Although they have been receiving quite a bit of attention across the blogosphere this year for the release of their self-titled full-length debut and were officially formed back in 2012, the Calgary, Alberta-based quartet of Viet Cong, comprised of Matt Flegel (bass, vocals), Scott Munro (guitar), Daniel Christiansen (guitar) and Mike Wallace (drums) can trace their origins to a somewhat complicated six degrees of musical separation. Childhood friends Fiegel and Wallace were both members of the now defunct band Women; Munro and Fiegel were a part of Chad VanGaalen’s touring band and during their time together, Fiegl and Munro talked about doing something together; and Christiansen played in a Black Sabbath cover band with Fiegel and other members of Women. 

The material on the band’s self-titled full-length debut was essentially written while the band was on a 50-date tour and recorded in a barn-turned studio in rural Ontario – and in some way the material that I’ve heard from the album is taut, moody, stormy, claustrophobic and anxious. It evokes the sensation of being trapped in close quarters with people you may care for and who are slowly driving you insane – the sort of unshakeable anxiety that you feel in the very core of your being.

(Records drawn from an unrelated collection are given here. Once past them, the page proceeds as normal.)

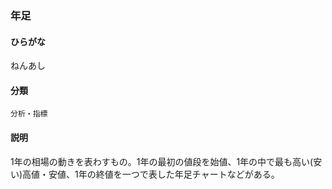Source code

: <div style="display:none;">

## [あ行](securities-terms?id=あ行)
## [か行](securities-terms?id=か行)
## [さ行](securities-terms?id=さ行)
## [た行](securities-terms?id=た行)
## [な行](securities-terms?id=な行)

</div>

### 年足

#### ひらがな

ねんあし

#### 分類

`分析・指標`

#### 説明

1年の相場の動きを表わすもの。1年の最初の値段を始値、1年の中で最も高い(安い)高値・安値、1年の終値を一つで表した年足チャートなどがある。

<div style="display:none;">

## [は行](securities-terms?id=は行)
## [ま行](securities-terms?id=ま行)
## [や行](securities-terms?id=や行)
## [ら行](securities-terms?id=ら行)
## [わ行](securities-terms?id=わ行)
## [英数字・記号](securities-terms?id=英数字・記号)

</div>

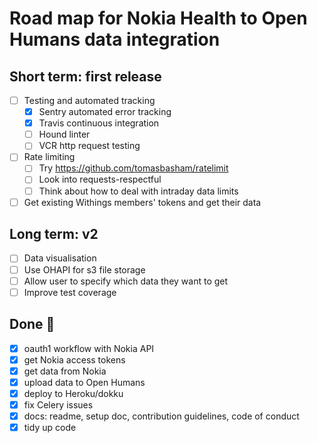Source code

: # Road map for Nokia Health to Open Humans data integration

## Short term: first release

- [ ] Testing and automated tracking
  - [x] Sentry automated error tracking
  - [x] Travis continuous integration
  - [ ] Hound linter
  - [ ] VCR http request testing
- [ ] Rate limiting
  - [ ] Try https://github.com/tomasbasham/ratelimit
  - [ ] Look into requests-respectful
  - [ ] Think about how to deal with intraday data limits
- [ ] Get existing Withings members' tokens and get their data

## Long term: v2

- [ ] Data visualisation
- [ ] Use OHAPI for s3 file storage
- [ ] Allow user to specify which data they want to get
- [ ] Improve test coverage

## Done 🎉

- [x] oauth1 workflow with Nokia API
- [x] get Nokia access tokens
- [x] get data from Nokia
- [x] upload data to Open Humans
- [x] deploy to Heroku/dokku
- [x] fix Celery issues
- [x] docs: readme, setup doc, contribution guidelines, code of conduct
- [x] tidy up code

The Canadian quartet has been relentlessly touring to support their new effort and before a stop at SXSW, they were invited to Seattle’s KEXP studios to play what turned out to be an intense live session. The first song of the session was “Silhouettes” which bears an uncanny resemblance to Turn On the Bright Lights-era Interpol and to Joy Division — dark, seductive, uneasy and capturing its surroundings. In other words, you’ll hear layers of angular and slashing guitars, four-on-the-floor drums, lyrics sung with an equally ironic detachment and earnestness paired in this case with dramatic synths. Interestingly, the song was written about the time that Matt Fiegel had gotten electrocuted on stage and suffered through a terrifying case of (temporary) hearing loss and the following sense of being disconnected and alone.  “Bunker Buster,” the second song of the session starts off with tensely angular chords before Fiegel describes the eerie beauty of snow falling in a cold, desolate landscape; in fact, the song evokes clear, cold nights with snow blowing into your face. The set’s closing song “Death” is an epic 13 minute song that begins with shimmering guitar chords and rapid drum fills before and dissolves into a forcefully frenzied and chaotic peel of noise that’s held together by throbbing bass chords that is until the last few minutes of the song, when it turns into a strangely beautiful repetition of a few chords that peak out of noise, before turning into an altogether different segment that’s taut and anxious. It’s thoroughly impressive and among some of the more intense live footage I’ve come across so far – while having an art rock sheen.